Вот так и горела синим пламенем, а карьерные амбиции были где-то черт знает где. Я была абсолютным романтиком.
— Почему депутаты валили все предложения Кириенко по выходу из кризиса и без проблем принимали то же самое от Евгения Примакова?
— Парламент был чрезвычайно влиятельным и консервативным: коммунисты там имели очень много голосов. Помните ельцинские времена? 8 долларов за баррель! Не 100, даже не 20! Дефолт. Зарплаты платили чашками, поварешками. Едешь из Москвы в Рязань — вдоль дорог расставлены игрушки. Кириенко ассоциировался с ельцинской порослью, с молодой, которую считали повинной в происходящем. А Примаков был свой — и по возрасту, и по темпераменту, и по бэкграунду.

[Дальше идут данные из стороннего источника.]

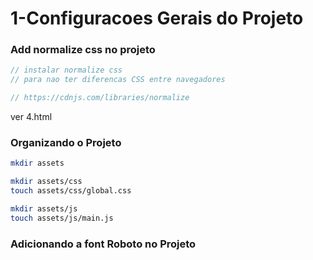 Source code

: # 1-Configuracoes Gerais do Projeto
### Add normalize css no projeto
```javascript	
// instalar normalize css
// para nao ter diferencas CSS entre navegadores

// https://cdnjs.com/libraries/normalize
```

ver 4.html

### Organizando o Projeto
```bash	
mkdir assets

mkdir assets/css
touch assets/css/global.css

mkdir assets/js
touch assets/js/main.js
```

### Adicionando a font Roboto no Projeto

— Правда ли, что вы знали Евгения Максимовича с тех пор, когда буквально под стол пешком ходили?
— Правда. Мы с родителями жили в коммунальной квартире, и у нас были соседи, которые дружили с Примаковым. Он приходил к ним в гости, а я там под столом бегала, когда все вместе гуляли на Новый год, на праздники. В сознательном же возрасте у меня с Евгением Максимовичем были очень добрые отношения. Он меня очень любил и уважал. Бывало, посмотрит мне в глаза и скажет: «И-и-и-ра. Вот такая у нас же-е-е-нщина. Еди-и-инственный мужчина в парламенте». Он хотел оставить меня министром в своем правительстве, хотел, чтобы я и при нем продолжала работать с малым бизнесом. Но коммунисты не дали. Расформировали мой госкомитет. Ходыреву, который потом стал губернатором Нижегородской области, дали антимонопольное министерство, туда и влили малый бизнес, а меня убрали.

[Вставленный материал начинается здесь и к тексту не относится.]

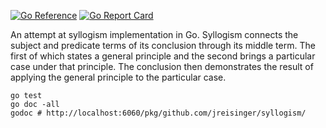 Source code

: [![Go Reference](https://pkg.go.dev/badge/github.com/jreisinger/syllogism.svg)](https://pkg.go.dev/github.com/jreisinger/syllogism)
[![Go Report Card](https://goreportcard.com/badge/github.com/jreisinger/syllogism)](https://goreportcard.com/report/github.com/jreisinger/syllogism)

An attempt at syllogism implementation in Go. Syllogism connects the subject and predicate terms of its conclusion through its middle term. The first of which states a general principle and the second brings a particular case under that principle. The conclusion then demonstrates the result of applying the general principle to the particular case.

```
go test
go doc -all
godoc # http://localhost:6060/pkg/github.com/jreisinger/syllogism/
```
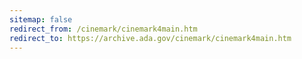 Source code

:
```yaml
---
sitemap: false 
redirect_from: /cinemark/cinemark4main.htm 
redirect_to: https://archive.ada.gov/cinemark/cinemark4main.htm 
---
```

— С каким чувством покидали правительство?
— Абсолютной несправедливости. У меня была такая обида! Я там вкалывала просто по-черному. Выкручивалась, преследовала коррупционеров, мне угрожали. Я толкала всю эту телегу, которая никуда не двигалась, готовила программы поддержки малого бизнеса, на который всем было наплевать. И вот раз — и все. Там, наверху, договорились, и всех — под одну гребенку.

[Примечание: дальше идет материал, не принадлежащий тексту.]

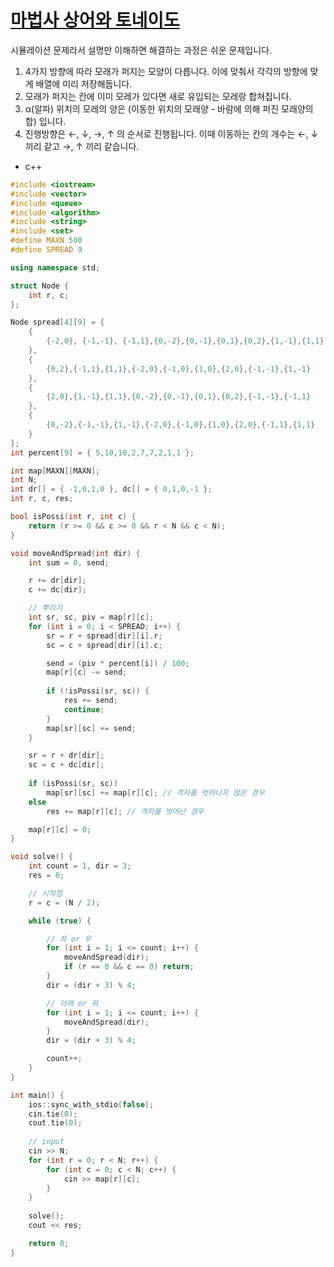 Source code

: # [마법사 상어와 토네이도](https://www.acmicpc.net/problem/20057)

시뮬레이션 문제라서 설명만 이해하면 해결하는 과정은 쉬운 문제입니다.

1. 4가지 방향에 따라 모래가 퍼지는 모양이 다릅니다. 이에 맞춰서 각각의 방향에 맞게 배열에 미리 저장해둡니다.
2. 모래가 퍼지는 칸에 이미 모레가 있다면 새로 유입되는 모레랑 합쳐집니다.
3. α(알파) 위치의 모레의 양은 (이동한 위치의 모래양 - 바람에 의해 퍼진 모래양의 합) 입니다.
3. 진행방향은 ←, ↓, →, ↑ 의 순서로 진행됩니다. 이때 이동하는 칸의 개수는 ←, ↓ 끼리 같고 →, ↑ 끼리 같습니다.   

* c++

```c++
#include <iostream>
#include <vector>
#include <queue>
#include <algorithm>
#include <string>
#include <set>
#define MAXN 500
#define SPREAD 9

using namespace std;

struct Node {
	int r, c;
};

Node spread[4][9] = {
	{
		{-2,0}, {-1,-1}, {-1,1},{0,-2},{0,-1},{0,1},{0,2},{1,-1},{1,1}
	},
	{
		{0,2},{-1,1},{1,1},{-2,0},{-1,0},{1,0},{2,0},{-1,-1},{1,-1}
	},
	{
		{2,0},{1,-1},{1,1},{0,-2},{0,-1},{0,1},{0,2},{-1,-1},{-1,1}
	},
	{
		{0,-2},{-1,-1},{1,-1},{-2,0},{-1,0},{1,0},{2,0},{-1,1},{1,1}
	}
};
int percent[9] = { 5,10,10,2,7,7,2,1,1 };

int map[MAXN][MAXN];
int N;
int dr[] = { -1,0,1,0 }, dc[] = { 0,1,0,-1 };
int r, c, res;

bool isPossi(int r, int c) {
	return (r >= 0 && c >= 0 && r < N && c < N);
}

void moveAndSpread(int dir) {
	int sum = 0, send;

	r += dr[dir];
	c += dc[dir];

	// 뿌리기
	int sr, sc, piv = map[r][c];
	for (int i = 0; i < SPREAD; i++) {
		sr = r + spread[dir][i].r;
		sc = c + spread[dir][i].c;

		send = (piv * percent[i]) / 100;
		map[r][c] -= send;
		
		if (!isPossi(sr, sc)) {
			res += send;
			continue;
		}
		map[sr][sc] += send;
	}

	sr = r + dr[dir];
	sc = c + dc[dir];
	
	if (isPossi(sr, sc)) 
		map[sr][sc] += map[r][c]; // 격자를 벗어나지 않은 경우
	else 
		res += map[r][c]; // 격자를 벗어난 경우

	map[r][c] = 0;
}

void solve() {
	int count = 1, dir = 3;
	res = 0;

	// 시작점
	r = c = (N / 2);

	while (true) {

		// 좌 or 우
		for (int i = 1; i <= count; i++) {
			moveAndSpread(dir);
			if (r == 0 && c == 0) return;
		}
		dir = (dir + 3) % 4;

		// 아래 or 위
		for (int i = 1; i <= count; i++) {
			moveAndSpread(dir);
		}
		dir = (dir + 3) % 4;

		count++;
	}
}

int main() {
	ios::sync_with_stdio(false);
	cin.tie(0);
	cout.tie(0);
  
	// input
	cin >> N;
	for (int r = 0; r < N; r++) {
		for (int c = 0; c < N; c++) {
			cin >> map[r][c];
		}
	}
	
	solve();
	cout << res;

	return 0;
}
```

Год на посту министра — это бесконечная борьба. Как белка в колесе бегала, а колесо на одном месте. После всего этого осталось стойкое ощущение неприятия всех правительственных структур. Ненавижу бюрократию. Именно поэтому потом написала книгу «SЕХ в большой политике», где объясняла неформальные правила поведения в исполнительной власти.